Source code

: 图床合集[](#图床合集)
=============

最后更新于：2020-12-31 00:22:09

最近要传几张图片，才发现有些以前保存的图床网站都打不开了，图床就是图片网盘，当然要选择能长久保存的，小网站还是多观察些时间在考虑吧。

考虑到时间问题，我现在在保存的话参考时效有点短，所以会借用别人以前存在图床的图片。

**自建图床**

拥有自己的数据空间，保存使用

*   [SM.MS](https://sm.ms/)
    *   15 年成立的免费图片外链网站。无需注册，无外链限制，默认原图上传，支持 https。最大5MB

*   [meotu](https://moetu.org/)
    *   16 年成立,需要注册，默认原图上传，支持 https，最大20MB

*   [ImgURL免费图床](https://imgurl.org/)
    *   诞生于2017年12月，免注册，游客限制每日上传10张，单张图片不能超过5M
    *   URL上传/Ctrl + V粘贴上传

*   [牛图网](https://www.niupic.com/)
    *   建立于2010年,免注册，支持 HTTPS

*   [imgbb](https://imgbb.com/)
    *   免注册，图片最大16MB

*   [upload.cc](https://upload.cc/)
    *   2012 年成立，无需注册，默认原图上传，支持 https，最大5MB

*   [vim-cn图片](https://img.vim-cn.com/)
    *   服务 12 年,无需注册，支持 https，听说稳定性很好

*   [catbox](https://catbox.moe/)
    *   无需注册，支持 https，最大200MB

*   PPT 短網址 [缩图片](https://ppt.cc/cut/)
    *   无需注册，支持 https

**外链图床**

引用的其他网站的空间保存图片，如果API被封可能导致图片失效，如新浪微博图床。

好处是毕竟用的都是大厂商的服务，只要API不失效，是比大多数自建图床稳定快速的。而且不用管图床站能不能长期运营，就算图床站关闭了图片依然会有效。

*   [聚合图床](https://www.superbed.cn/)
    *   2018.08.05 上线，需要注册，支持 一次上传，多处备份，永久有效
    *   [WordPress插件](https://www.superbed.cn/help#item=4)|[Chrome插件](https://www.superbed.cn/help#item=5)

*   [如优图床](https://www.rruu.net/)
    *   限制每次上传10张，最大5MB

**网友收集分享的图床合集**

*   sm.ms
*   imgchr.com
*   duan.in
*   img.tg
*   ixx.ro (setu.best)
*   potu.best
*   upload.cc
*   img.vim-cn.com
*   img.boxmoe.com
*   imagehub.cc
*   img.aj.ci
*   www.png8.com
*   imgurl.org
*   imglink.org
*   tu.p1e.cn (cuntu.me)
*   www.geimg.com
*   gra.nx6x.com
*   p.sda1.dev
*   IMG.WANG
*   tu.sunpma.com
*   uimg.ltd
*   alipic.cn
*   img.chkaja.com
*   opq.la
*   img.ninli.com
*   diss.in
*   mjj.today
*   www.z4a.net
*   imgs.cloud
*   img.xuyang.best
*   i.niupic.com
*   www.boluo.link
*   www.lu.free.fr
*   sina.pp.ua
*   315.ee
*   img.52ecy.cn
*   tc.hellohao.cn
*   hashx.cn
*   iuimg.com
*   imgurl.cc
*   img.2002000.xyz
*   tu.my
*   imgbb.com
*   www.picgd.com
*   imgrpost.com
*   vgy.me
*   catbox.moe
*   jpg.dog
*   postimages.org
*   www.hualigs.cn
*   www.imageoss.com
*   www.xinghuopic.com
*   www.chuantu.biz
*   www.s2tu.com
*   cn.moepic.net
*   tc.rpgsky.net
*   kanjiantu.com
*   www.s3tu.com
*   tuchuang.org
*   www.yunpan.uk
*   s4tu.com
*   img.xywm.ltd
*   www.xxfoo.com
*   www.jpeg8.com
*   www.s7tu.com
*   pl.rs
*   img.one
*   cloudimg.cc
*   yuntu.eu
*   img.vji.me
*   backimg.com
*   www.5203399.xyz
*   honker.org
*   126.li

• • • • • • •

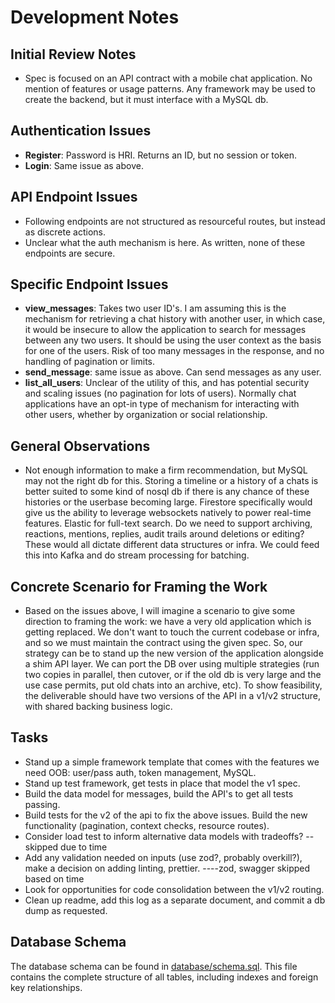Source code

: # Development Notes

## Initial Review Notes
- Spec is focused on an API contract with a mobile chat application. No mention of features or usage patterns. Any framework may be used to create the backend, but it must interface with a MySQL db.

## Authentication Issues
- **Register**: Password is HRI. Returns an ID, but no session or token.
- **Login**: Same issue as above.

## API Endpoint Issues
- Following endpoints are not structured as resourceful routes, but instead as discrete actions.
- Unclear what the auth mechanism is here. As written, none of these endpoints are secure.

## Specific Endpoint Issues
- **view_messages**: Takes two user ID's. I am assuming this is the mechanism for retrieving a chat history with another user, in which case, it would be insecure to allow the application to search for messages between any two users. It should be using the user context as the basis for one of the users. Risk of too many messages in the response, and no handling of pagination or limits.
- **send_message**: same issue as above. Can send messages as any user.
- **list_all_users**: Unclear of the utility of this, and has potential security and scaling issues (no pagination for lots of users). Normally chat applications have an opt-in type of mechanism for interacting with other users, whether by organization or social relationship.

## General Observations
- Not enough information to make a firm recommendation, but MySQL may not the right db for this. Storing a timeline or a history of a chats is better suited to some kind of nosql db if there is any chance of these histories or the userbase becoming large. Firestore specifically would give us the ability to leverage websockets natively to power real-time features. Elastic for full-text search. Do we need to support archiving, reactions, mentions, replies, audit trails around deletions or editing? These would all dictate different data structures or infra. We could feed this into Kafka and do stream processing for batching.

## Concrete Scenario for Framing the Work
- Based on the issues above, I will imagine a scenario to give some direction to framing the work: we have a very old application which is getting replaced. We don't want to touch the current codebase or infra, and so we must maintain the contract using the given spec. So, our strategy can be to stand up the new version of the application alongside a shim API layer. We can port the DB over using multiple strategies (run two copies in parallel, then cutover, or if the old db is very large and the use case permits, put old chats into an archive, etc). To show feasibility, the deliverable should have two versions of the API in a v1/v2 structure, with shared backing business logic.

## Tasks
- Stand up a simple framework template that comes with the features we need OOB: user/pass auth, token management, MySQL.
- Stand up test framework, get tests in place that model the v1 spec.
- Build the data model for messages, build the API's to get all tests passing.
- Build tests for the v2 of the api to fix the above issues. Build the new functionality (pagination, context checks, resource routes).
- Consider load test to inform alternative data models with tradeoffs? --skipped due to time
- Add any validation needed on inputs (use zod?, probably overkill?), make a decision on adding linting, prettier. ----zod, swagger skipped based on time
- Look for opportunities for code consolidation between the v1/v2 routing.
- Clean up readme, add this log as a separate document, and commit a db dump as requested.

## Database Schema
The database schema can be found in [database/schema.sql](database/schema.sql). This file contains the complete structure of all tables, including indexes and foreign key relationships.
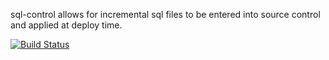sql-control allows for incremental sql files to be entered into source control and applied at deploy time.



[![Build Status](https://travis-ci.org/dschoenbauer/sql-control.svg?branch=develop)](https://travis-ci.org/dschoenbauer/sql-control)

• • • • • • •

-- WORK TO BE COMPLETED --
Copy every line from the records above that contains the word "best".

-- COMPLETED TASK --
*   ixx.ro (setu.best)
*   potu.best
*   img.xuyang.best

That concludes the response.